I understand that the holy name is very powerful and that some people are suffering due to lack of spiritual knowledge. Nevertheless, do we have the right to judge others and assume that everyone besides Hare Krishna practitioners are destined for hellish life? There are many people from all religions and all walks of life devoted to God. Any form of devotion is beneficial for the soul. We learn in the Vedas that not everyone is in the mode of goodness, and not everyone will take right away to Krishna Consciousness, and in that case any form of sacrifice, worship, or devotion to God is beneficial for the soul. Krishna tells us in the Bhagavad-Gita that it is better to be a sincere street sweeper than a charlatan meditator, and in chapter twelve of the Bhagavad Gita we read about many different levels of practice one can do - following regulative principles, always thinking of Krishna, working for Krishna, or simply offering some charity. In other words, we need not think in extremes, that one either chants Hare Krishna or is destined for hell. Rather everyone is on a personal, spiritual journey and there is a middle road one can follow to make gradual spiritual advancement, and some people are already following that middle road.

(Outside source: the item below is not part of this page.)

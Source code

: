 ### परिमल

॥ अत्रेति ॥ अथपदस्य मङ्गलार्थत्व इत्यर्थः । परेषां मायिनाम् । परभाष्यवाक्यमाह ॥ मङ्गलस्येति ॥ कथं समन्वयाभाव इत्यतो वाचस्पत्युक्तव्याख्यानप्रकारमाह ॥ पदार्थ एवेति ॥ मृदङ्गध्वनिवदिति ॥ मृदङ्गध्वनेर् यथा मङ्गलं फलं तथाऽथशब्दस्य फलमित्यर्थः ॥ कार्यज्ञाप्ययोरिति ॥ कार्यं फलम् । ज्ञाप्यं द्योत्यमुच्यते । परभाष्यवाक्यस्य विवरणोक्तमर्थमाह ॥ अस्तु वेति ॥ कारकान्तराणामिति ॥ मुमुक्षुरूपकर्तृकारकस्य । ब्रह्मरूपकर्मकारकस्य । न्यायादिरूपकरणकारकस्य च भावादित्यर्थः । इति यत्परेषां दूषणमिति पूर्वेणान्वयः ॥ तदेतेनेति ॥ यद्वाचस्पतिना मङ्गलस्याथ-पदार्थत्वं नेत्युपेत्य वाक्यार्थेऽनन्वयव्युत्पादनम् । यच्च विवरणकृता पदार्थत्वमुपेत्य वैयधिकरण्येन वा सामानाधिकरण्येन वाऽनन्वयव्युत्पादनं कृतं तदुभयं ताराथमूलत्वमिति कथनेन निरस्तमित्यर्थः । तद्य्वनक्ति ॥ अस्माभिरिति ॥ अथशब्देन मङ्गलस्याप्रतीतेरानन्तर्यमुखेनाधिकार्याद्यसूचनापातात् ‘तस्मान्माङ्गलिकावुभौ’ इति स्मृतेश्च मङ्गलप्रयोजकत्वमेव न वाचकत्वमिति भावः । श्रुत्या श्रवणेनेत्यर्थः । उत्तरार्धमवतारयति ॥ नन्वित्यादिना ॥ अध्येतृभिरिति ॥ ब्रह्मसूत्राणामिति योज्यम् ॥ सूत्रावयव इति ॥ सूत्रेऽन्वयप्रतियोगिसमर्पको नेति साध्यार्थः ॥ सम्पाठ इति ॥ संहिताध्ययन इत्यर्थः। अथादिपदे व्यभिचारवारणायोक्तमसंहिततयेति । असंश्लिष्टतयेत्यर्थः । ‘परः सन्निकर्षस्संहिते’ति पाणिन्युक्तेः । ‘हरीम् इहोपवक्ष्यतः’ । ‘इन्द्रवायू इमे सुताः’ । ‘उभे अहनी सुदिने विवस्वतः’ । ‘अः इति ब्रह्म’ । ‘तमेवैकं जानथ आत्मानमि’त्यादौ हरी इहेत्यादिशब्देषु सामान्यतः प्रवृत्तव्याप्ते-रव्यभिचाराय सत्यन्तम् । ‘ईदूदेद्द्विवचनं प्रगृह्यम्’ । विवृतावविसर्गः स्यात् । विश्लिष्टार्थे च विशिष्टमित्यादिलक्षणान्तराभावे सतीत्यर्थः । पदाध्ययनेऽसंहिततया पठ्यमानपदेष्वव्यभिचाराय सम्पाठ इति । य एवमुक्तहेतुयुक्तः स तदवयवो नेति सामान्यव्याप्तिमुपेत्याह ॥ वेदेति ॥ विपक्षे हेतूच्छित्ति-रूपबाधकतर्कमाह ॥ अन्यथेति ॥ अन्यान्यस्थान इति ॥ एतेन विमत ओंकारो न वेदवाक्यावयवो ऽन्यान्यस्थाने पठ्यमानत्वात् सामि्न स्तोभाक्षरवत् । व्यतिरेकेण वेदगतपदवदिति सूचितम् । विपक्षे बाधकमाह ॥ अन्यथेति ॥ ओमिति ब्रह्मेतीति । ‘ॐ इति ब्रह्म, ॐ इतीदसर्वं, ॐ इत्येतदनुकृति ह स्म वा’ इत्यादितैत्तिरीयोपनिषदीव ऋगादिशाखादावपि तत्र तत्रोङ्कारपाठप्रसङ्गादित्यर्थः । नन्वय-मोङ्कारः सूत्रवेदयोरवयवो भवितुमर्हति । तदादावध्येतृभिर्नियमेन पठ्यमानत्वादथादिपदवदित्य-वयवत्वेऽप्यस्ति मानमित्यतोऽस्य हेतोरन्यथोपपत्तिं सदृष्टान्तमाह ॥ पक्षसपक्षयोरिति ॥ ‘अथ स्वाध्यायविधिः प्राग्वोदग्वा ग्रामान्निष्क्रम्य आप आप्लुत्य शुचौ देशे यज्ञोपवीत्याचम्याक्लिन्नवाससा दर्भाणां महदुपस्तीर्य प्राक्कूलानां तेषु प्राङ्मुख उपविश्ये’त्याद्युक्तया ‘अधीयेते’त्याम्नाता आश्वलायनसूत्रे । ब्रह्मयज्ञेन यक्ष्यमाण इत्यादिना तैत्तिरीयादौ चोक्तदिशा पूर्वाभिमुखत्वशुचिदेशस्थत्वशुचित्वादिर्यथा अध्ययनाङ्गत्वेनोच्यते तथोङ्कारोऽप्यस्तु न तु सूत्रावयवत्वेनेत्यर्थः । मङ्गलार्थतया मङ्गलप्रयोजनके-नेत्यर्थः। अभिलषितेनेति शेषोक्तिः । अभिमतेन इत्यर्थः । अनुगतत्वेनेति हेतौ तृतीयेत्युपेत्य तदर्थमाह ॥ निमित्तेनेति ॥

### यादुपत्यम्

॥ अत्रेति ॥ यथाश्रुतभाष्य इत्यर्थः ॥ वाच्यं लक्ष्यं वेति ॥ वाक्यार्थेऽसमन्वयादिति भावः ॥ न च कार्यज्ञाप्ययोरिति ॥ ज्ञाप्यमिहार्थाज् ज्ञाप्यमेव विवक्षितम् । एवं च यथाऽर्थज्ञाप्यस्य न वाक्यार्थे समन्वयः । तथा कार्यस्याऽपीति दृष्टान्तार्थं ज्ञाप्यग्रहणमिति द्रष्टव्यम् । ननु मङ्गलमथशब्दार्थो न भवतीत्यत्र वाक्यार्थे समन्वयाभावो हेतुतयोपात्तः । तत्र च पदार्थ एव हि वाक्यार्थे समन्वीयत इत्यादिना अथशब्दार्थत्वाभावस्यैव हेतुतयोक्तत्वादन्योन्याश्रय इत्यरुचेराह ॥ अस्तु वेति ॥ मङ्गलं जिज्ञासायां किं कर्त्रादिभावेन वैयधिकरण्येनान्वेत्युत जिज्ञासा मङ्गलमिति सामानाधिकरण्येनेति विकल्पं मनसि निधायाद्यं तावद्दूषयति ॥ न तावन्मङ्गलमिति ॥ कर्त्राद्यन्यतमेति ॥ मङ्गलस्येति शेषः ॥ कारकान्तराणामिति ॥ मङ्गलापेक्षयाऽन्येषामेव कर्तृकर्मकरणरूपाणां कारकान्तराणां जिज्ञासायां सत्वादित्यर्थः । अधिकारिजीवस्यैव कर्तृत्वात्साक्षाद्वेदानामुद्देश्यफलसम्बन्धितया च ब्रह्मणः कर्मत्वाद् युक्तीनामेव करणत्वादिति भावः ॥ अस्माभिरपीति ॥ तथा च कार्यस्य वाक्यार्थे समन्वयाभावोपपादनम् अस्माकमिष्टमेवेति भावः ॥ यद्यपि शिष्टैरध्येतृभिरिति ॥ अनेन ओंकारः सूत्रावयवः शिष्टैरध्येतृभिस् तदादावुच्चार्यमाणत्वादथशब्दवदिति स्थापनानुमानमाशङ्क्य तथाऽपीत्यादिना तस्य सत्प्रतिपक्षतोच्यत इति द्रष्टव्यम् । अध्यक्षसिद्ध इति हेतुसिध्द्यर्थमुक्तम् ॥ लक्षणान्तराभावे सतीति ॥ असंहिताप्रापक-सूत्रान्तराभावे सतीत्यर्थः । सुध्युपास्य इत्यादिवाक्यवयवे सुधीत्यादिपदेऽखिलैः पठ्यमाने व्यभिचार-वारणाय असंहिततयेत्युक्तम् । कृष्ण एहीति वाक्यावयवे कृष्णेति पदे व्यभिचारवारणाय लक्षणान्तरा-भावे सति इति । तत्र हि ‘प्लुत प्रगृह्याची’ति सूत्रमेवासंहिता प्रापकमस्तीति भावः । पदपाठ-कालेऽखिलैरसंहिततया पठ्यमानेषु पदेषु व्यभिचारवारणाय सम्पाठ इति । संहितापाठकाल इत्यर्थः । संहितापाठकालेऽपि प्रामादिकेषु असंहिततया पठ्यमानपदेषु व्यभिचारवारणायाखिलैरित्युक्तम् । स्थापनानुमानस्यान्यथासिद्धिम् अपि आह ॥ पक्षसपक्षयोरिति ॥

I work a regular job and interact on a personal level with the world outside of ISKCON. I have not found it to be true as I was preached to that everyone is a karmi whose association should be avoided. I have met people outside of ISKCON who inspire me in my spiritual practice, who are wise, devotional, and compassionate. I have learned from and been inspired by Christians, yogis, Jewish people, Muslims, and more. Not everyone out there is living an extreme sinful life. According to my understanding, Srila Prabhupada was not out to convert people but rather asked people of all religions to follow God's laws such as giving up meat and chanting any bonafide name of God. People we meet on the streets when we do harinam or book distribution may be vegetarians already, may be sincere practitioners of another faith - we really cannot judge just by looking at someone - and I personally think it can be a risky attitude to have to think that we are saving somebody from hellish life, but rather we can see it that we are going out to preach to purify ourselves, and to be an instrument to pass on a message and if Krishna wants to help that person, He can help them.
When I meet a Christian street preacher who looks down upon me as one destined for hell, I feel turned off. I wonder how they can judge me when they do not see my daily life, know my heart, or know of my spiritual practice. People can sense the attitude we have when we go out to preach. We need to be careful to not give off an air of superiority or judge people just by looking at them. Some qualities that attracted so many people to Srila Prabhupada were his humility and respect for others, We can try to follow this mood of his. When we pass out literature or go on harinam we can attempt to form a personal connection with the people we meet or speak with, and inquire about where they are in life, and what they are seeking spiritually, so we can assist them in their spiritual journey rather than "save" them.
In conclusion, let us be aware that there are people from all religious faiths devoted to God, and that we cannot judge people without knowing them, or assume that everyone besides us is destined for extreme suffering in this life and the next. Some may be, but others are already on a spiritual journey making gradual advancement by following the rules and regulations within their own scriptures.